Wenger was joined by state Sen. Michael Waugh, a Republican
from neighboring York County who chairs the Senate Agriculture
Committee. Waugh owns show horses.
According to the National Resources Inventory by the
U.S. Department of Agriculture, done in the late 1990s,
Pennsylvania had 244,500 acres of farmland converted
to some type of development between 1992 and 1997. That
amounts to a loss of 113 acres of farmland per day.
Wenger and Waugh will introduce bills to make it easier
for the state to buy up development rights to farms
and to make it easier for aging parents to deed their
farms to relatives without paying heavy inheritance
taxes, which now range from 4.5 percent to 15 percent.
"Agriculture continues to be Pennsylvania's economic
engine, with 59,000 farm families working 7.7 million
acres of farmland," Wenger said.
He said agriculture produces $45 billion a year for
the state's economy, in terms of food sales domestically
and overseas exports, plus spinoffs such as farm equipment,
seed and fertilizer sales; harness and thoroughbred
racing; and food processing, marketing and transportation.
Tourism, the state's No. 2 industry, produces about
$23 billion a year in direct and indirect benefits for
lodging, shopping, restaurants and transportation.
The two legislators said the average age for state
farmers is 53; they would like to lower that by attracting
more young people into agricultural pursuits.
Wenger and Waugh held their news conference at a picturesque
85-acre farm owned by Larry and Barbara Weaver, the
fourth generation of the family to work the land. Patches
of green alfalfa alternated with areas of brown dirt
where young corn plants were growing, forming a checkerboard
pattern on the landscape.
The Weavers both have nonfarm jobs during the day,
while hired hands tend to the Angus cattle and the alfalfa
hay and field corn that will be fed to the animals.
The Weavers work the farm in the evenings and on weekends,
which Wenger said shows the economic pressures on many
"Many family farms are struggling to make a profit,"
Just up the road from the Weaver farm, luxury houses
costing $350,000 and up are being built. Wenger said
this shows the rising value of farmland as sites for
housing developments. He said the state must do more
to keep farms from being swallowed up by housing.

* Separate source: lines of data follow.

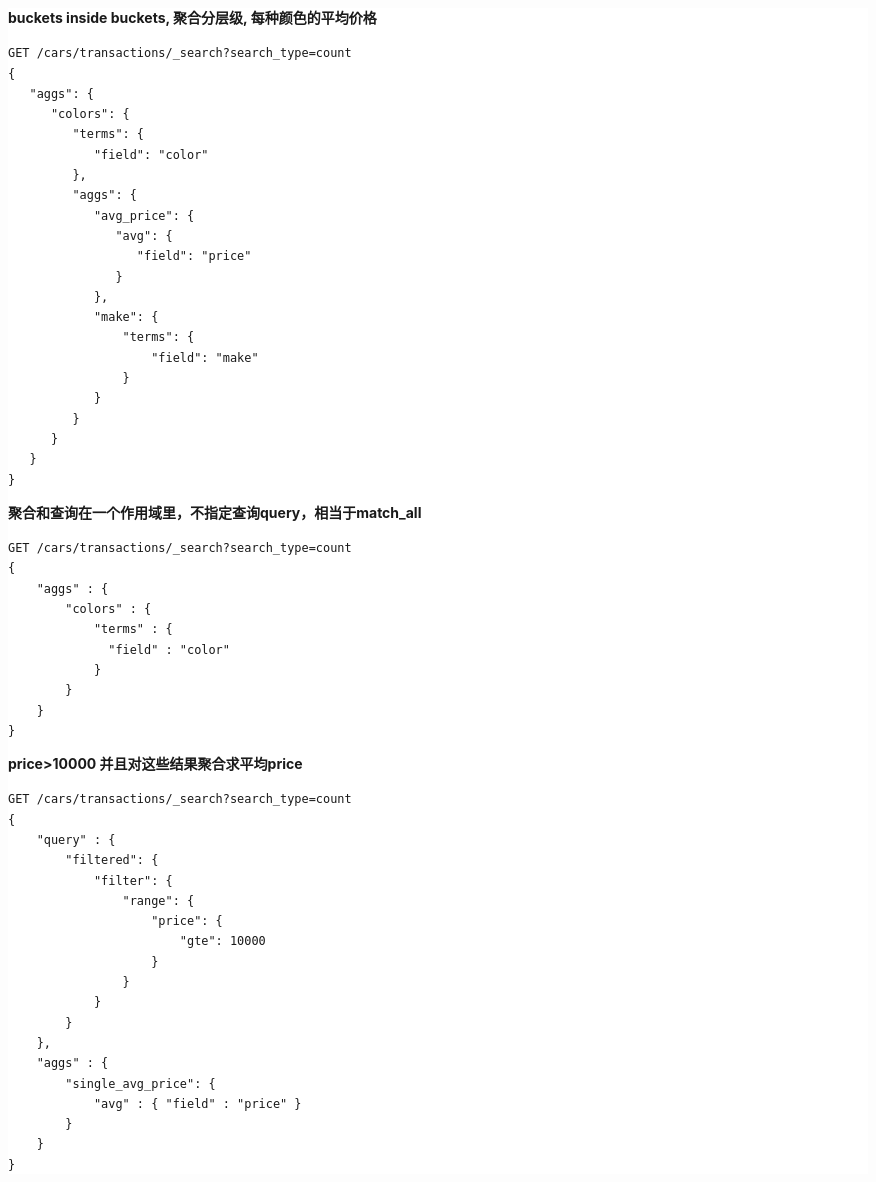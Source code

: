 **buckets inside buckets, 聚合分层级, 每种颜色的平均价格**
```
GET /cars/transactions/_search?search_type=count
{
   "aggs": {
      "colors": {
         "terms": {
            "field": "color"
         },
         "aggs": {
            "avg_price": {
               "avg": {
                  "field": "price"
               }
            },
            "make": {
                "terms": {
                    "field": "make"
                }
            }
         }
      }
   }
}
```

**聚合和查询在一个作用域里，不指定查询query，相当于match_all**
```
GET /cars/transactions/_search?search_type=count
{
    "aggs" : {
        "colors" : {
            "terms" : {
              "field" : "color"
            }
        }
    }
}
```


**price>10000 并且对这些结果聚合求平均price**
```
GET /cars/transactions/_search?search_type=count
{
    "query" : {
        "filtered": {
            "filter": {
                "range": {
                    "price": {
                        "gte": 10000
                    }
                }
            }
        }
    },
    "aggs" : {
        "single_avg_price": {
            "avg" : { "field" : "price" }
        }
    }
}
```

The state already spends about $30 million a year to
buy up development rights from farmers "in perpetuity,"
so the land will stay agricultural even if it changes
ownership. So far, 2,600 farms, with more than 300,000
acres, have been included in the preservation program,
Wenger said, but there is a long backlog of farmers
who want to join but can't because the state doesn't
have enough money.
The preservation money is generated by a 2-cent-a-pack
tax on cigarettes and a 1997 environmental program called
Growing Greener. Pennsylvania voters in May approved
a $625 million bond issue called Growing Greener II,
which will go for a variety of environmental protection
projects, including an additional but so far unspecified
amount to add more farms under the preservation program.
Wenger proposed an alternative for the state money,
which would allow the state to pay the tab for a farmer's
property taxes. He said these taxes are often onerous
and can lead farmers to sell their land for housing
or shopping malls.
By paying property taxes over a number of years, the
state would need less upfront money than the current
program of giving a farmer a lump sum for land preservation.
That way, more farms could be included.
Other bills being considered:
Extending a pilot program in Philadelphia schools in
which farmers sell fruits and vegetables directly to
schools to promote a healthy alternative to soda and
candy in vending machines.
Reducing what Waugh called "a heavy burden"
on horse owners by limiting civil liability for injury
or death that occurs in connection with horse riding
or other "equine activity." He said Pennsylvania
is one of only six states that doesn't protect horse
owners in this way.
Doing more to ensure that farmers who have horses,
cows, chickens and other animals dispose of their manure
properly, so it doesn't get into streams that feed into
the Susquehanna River, which can cause organic pollution
and hurt fish in the Chesapeake Bay downstream in Maryland.